__WHAT IS EXPECTED__
Scan the entries below for the word "Advance" and copy every line where it turns up.
+ + + + + + +
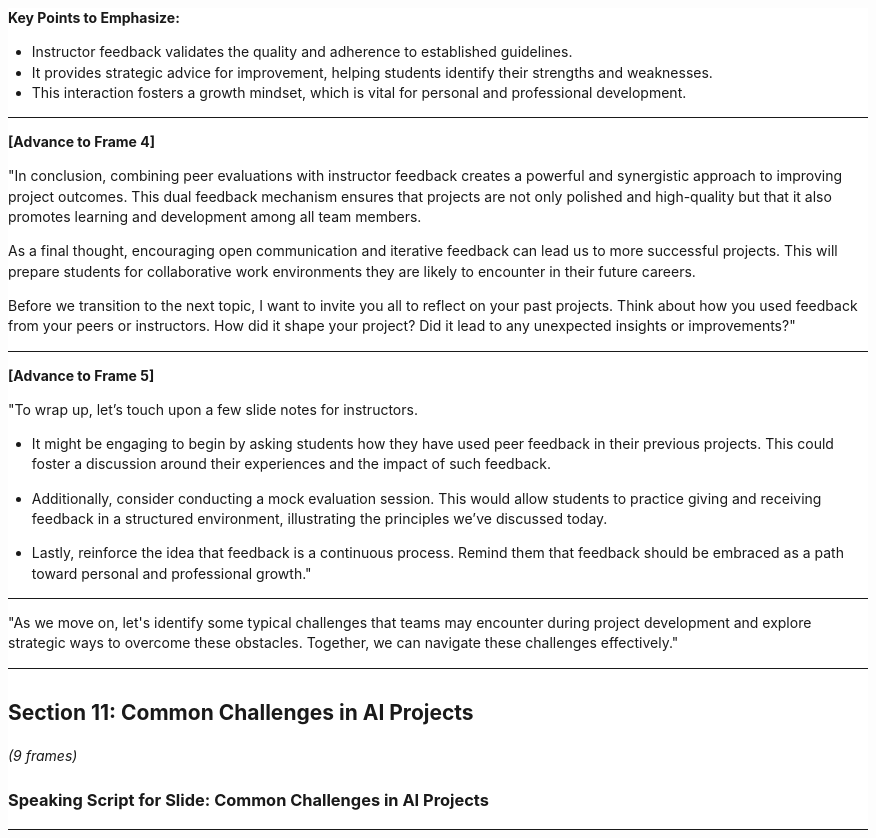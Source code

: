 **Key Points to Emphasize:**
- Instructor feedback validates the quality and adherence to established guidelines.
- It provides strategic advice for improvement, helping students identify their strengths and weaknesses.
- This interaction fosters a growth mindset, which is vital for personal and professional development.

---

**[Advance to Frame 4]**

"In conclusion, combining peer evaluations with instructor feedback creates a powerful and synergistic approach to improving project outcomes. This dual feedback mechanism ensures that projects are not only polished and high-quality but that it also promotes learning and development among all team members.

As a final thought, encouraging open communication and iterative feedback can lead us to more successful projects. This will prepare students for collaborative work environments they are likely to encounter in their future careers. 

Before we transition to the next topic, I want to invite you all to reflect on your past projects. Think about how you used feedback from your peers or instructors. How did it shape your project? Did it lead to any unexpected insights or improvements?"

---

**[Advance to Frame 5]**

"To wrap up, let’s touch upon a few slide notes for instructors. 

- It might be engaging to begin by asking students how they have used peer feedback in their previous projects. This could foster a discussion around their experiences and the impact of such feedback.
  
- Additionally, consider conducting a mock evaluation session. This would allow students to practice giving and receiving feedback in a structured environment, illustrating the principles we’ve discussed today. 

- Lastly, reinforce the idea that feedback is a continuous process. Remind them that feedback should be embraced as a path toward personal and professional growth."

---

"As we move on, let's identify some typical challenges that teams may encounter during project development and explore strategic ways to overcome these obstacles. Together, we can navigate these challenges effectively."

---

## Section 11: Common Challenges in AI Projects
*(9 frames)*

### Speaking Script for Slide: Common Challenges in AI Projects

---
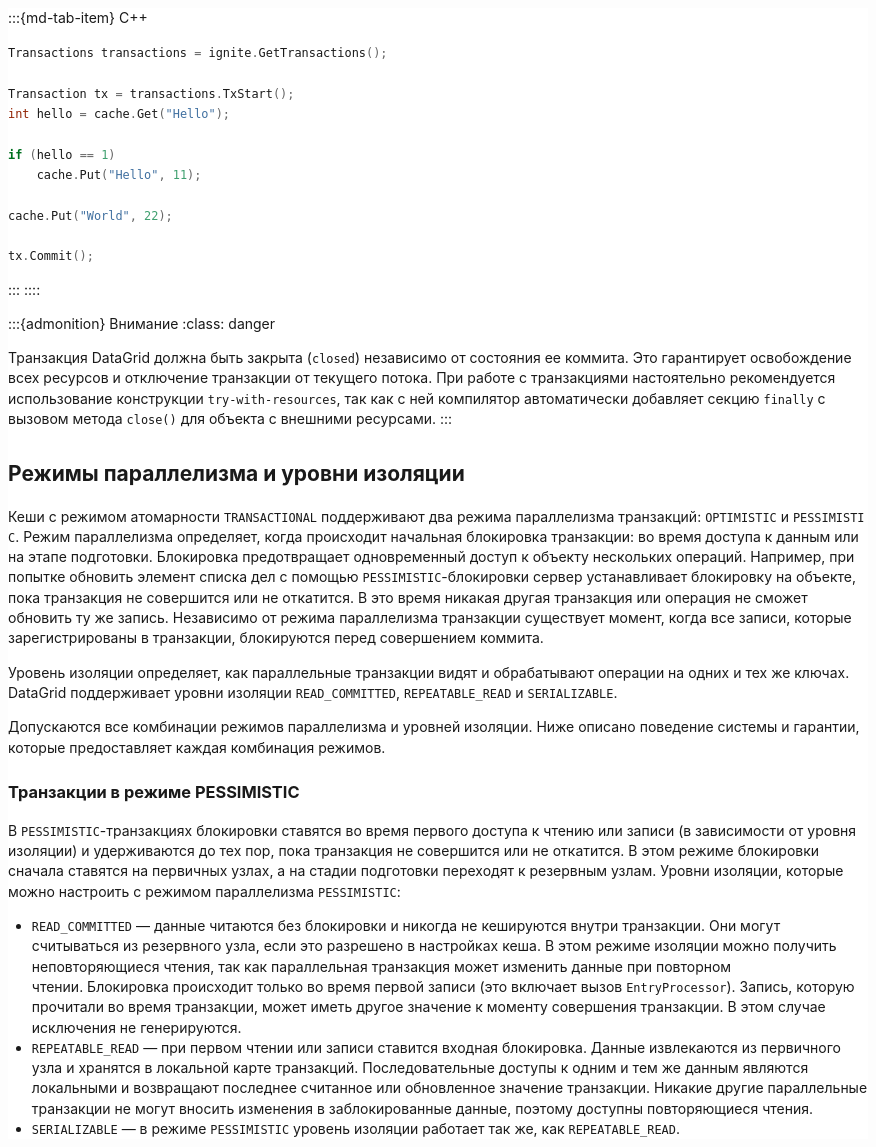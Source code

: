 :::{md-tab-item} C++
```c++
Transactions transactions = ignite.GetTransactions();

Transaction tx = transactions.TxStart();
int hello = cache.Get("Hello");

if (hello == 1)
    cache.Put("Hello", 11);

cache.Put("World", 22);

tx.Commit();
```
:::
::::

:::{admonition} Внимание
:class: danger

Транзакция DataGrid должна быть закрыта (`closed`) независимо от состояния ее коммита. Это гарантирует освобождение всех ресурсов и отключение транзакции от текущего потока. При работе с транзакциями настоятельно рекомендуется использование конструкции `try-with-resources`, так как с ней компилятор автоматически добавляет секцию `finally` с вызовом метода `close()` для объекта с внешними ресурсами.
:::

## Режимы параллелизма и уровни изоляции

Кеши с режимом атомарности `TRANSACTIONAL` поддерживают два режима параллелизма транзакций: `OPTIMISTIC` и `PESSIMISTIC`. Режим параллелизма определяет, когда происходит начальная блокировка транзакции: во время доступа к данным или на этапе подготовки. Блокировка предотвращает одновременный доступ к объекту нескольких операций. Например, при попытке обновить элемент списка дел с помощью `PESSIMISTIC`-блокировки сервер устанавливает блокировку на объекте, пока транзакция не совершится или не откатится. В это время никакая другая транзакция или операция не сможет обновить ту же запись. Независимо от режима параллелизма транзакции существует момент, когда все записи, которые зарегистрированы в транзакции, блокируются перед совершением коммита.

Уровень изоляции определяет, как параллельные транзакции видят и обрабатывают операции на одних и тех же ключах. DataGrid поддерживает уровни изоляции `READ_COMMITTED`, `REPEATABLE_READ` и `SERIALIZABLE`.

Допускаются все комбинации режимов параллелизма и уровней изоляции. Ниже описано поведение системы и гарантии, которые предоставляет каждая комбинация режимов.

### Транзакции в режиме PESSIMISTIC

В `PESSIMISTIC`-транзакциях блокировки ставятся во время первого доступа к чтению или записи (в зависимости от уровня изоляции) и удерживаются до тех пор, пока транзакция не совершится или не откатится. В этом режиме блокировки сначала ставятся на первичных узлах, а на стадии подготовки переходят к резервным узлам. Уровни изоляции, которые можно настроить с режимом параллелизма `PESSIMISTIC`:

- `READ_COMMITTED` — данные читаются без блокировки и никогда не кешируются внутри транзакции. Они могут считываться из резервного узла, если это разрешено в настройках кеша. В этом режиме изоляции можно получить неповторяющиеся чтения, так как параллельная транзакция может изменить данные при повторном чтении. Блокировка происходит только во время первой записи (это включает вызов `EntryProcessor`). Запись, которую прочитали во время транзакции, может иметь другое значение к моменту совершения транзакции. В этом случае исключения не генерируются.
- `REPEATABLE_READ` — при первом чтении или записи ставится входная блокировка. Данные извлекаются из первичного узла и хранятся в локальной карте транзакций. Последовательные доступы к одним и тем же данным являются локальными и возвращают последнее считанное или обновленное значение транзакции. Никакие другие параллельные транзакции не могут вносить изменения в заблокированные данные, поэтому доступны повторяющиеся чтения.
- `SERIALIZABLE` — в режиме `PESSIMISTIC` уровень изоляции работает так же, как `REPEATABLE_READ`.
+ + + + + + +
__EXERCISE SOLUTION__
**[Advance to Frame 4]**
**[Advance to Frame 5]**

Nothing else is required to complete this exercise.